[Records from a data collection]

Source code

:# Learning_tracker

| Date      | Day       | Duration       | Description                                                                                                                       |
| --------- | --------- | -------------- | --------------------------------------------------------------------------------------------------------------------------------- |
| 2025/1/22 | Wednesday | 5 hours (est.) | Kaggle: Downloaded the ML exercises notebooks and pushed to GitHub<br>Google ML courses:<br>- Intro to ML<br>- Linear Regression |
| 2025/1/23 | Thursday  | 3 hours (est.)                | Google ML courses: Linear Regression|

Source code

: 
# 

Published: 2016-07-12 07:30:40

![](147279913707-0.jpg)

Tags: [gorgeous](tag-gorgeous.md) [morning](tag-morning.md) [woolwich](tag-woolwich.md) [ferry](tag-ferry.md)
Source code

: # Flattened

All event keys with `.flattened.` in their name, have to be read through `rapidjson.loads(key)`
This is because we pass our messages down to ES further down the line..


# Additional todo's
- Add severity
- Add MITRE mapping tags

Exercise: Scan the entries above for the string "Linear", and copy every line where it turns up.

Problem solution:
| 2025/1/22 | Wednesday | 5 hours (est.) | Kaggle: Downloaded the ML exercises notebooks and pushed to GitHub<br>Google ML courses:<br>- Intro to ML<br>- Linear Regression |
| 2025/1/23 | Thursday  | 3 hours (est.)                | Google ML courses: Linear Regression|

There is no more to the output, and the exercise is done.